Regulation of Secretion

Stimulators (↑ GH secretion) Inhibitors (↓ GH secretion)
GHRH (from hypothalamus) Somatostatin (GHIH)
Deep sleep Aging
Hypoglycemia Obesity
Exercise Hyperglycemia
Stress Somatomedin (IGF-1, negative feedback)
Puberty

Mechanism of Action

  1. GHRH from the hypothalamus stimulates GH release from the anterior pituitary.
  2. GH acts on the liver and other tissues to produce IGF-1 (somatomedin C).
  3. IGF-1 mediates growth-promoting effects on bone, cartilage, and muscle.
  4. GH also has direct metabolic effects that oppose insulin (diabetogenic).

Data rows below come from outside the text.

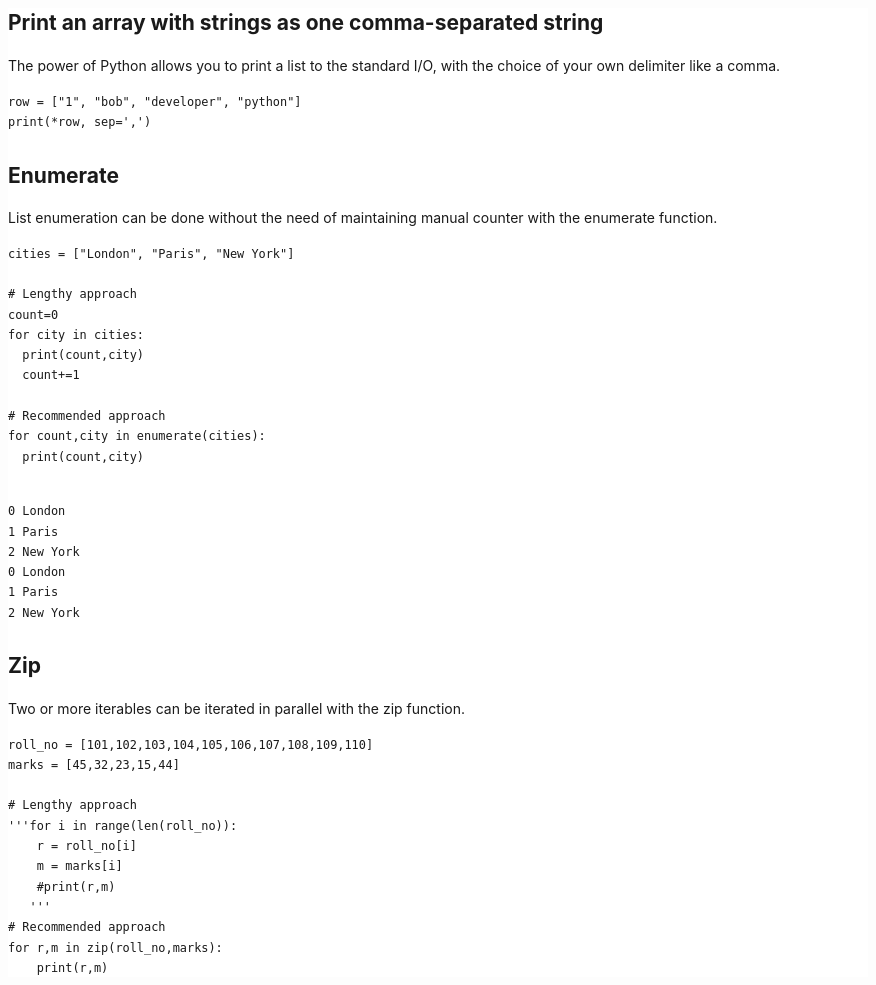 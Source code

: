 ## Print an array with strings as one comma-separated string

The power of Python allows you to print a list to the standard I/O, with the choice of your own delimiter like a comma. 


```
row = ["1", "bob", "developer", "python"]
print(*row, sep=',')

```

## Enumerate

List enumeration can be done without the need of maintaining manual counter with the enumerate function. 


```
cities = ["London", "Paris", "New York"]

# Lengthy approach
count=0
for city in cities:
  print(count,city)
  count+=1

# Recommended approach
for count,city in enumerate(cities):
  print(count,city)
  
```

    0 London
    1 Paris
    2 New York
    0 London
    1 Paris
    2 New York


## Zip
Two or more iterables can be iterated in parallel with the zip function. 


```
roll_no = [101,102,103,104,105,106,107,108,109,110]
marks = [45,32,23,15,44]

# Lengthy approach
'''for i in range(len(roll_no)):
    r = roll_no[i]
    m = marks[i]
    #print(r,m)
   ''' 
# Recommended approach
for r,m in zip(roll_no,marks):
    print(r,m)
```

Physiologic Effects of GH and IGF-1

Target / Effect GH Direct Action IGF-1 Mediated Action
Protein metabolism ↑ Amino acid uptake, ↑ Protein synthesis ↑ DNA/RNA synthesis
Carbohydrate metabolism ↓ Glucose uptake (anti-insulin effect) → ↑ blood glucose
Lipid metabolism ↑ Lipolysis (fat breakdown)
Bone & connective tissue ↑ Chondroitin sulfate, collagen, cell size and number → linear growth
Liver ↑ IGF-1 synthesis

Summary Pathway

Hypothalamus → (GHRH ↑, Somatostatin ↓) → Anterior Pituitary (GH)Liver (IGF-1)Growth & Metabolism


Clinical Correlations

Condition Pathophysiology Clinical Features Treatment
Gigantism GH excess before epiphyseal closure Tall stature, enlarged hands/feet Surgery or Somatostatin analogs (Octreotide)
Acromegaly GH excess after epiphyseal closure Large jaw (prognathism), enlarged organs, glucose intolerance Octreotide or transsphenoidal surgery
GH Deficiency Pituitary or hypothalamic lesion Short stature, delayed growth GH replacement therapy

Learning Objectives

By the end of this topic, you should be able to:

  1. Describe the source, control, and actions of GH and ADH.
  2. Explain how GH stimulates growth via IGF-1.
  3. Recognize clinical disorders associated with GH.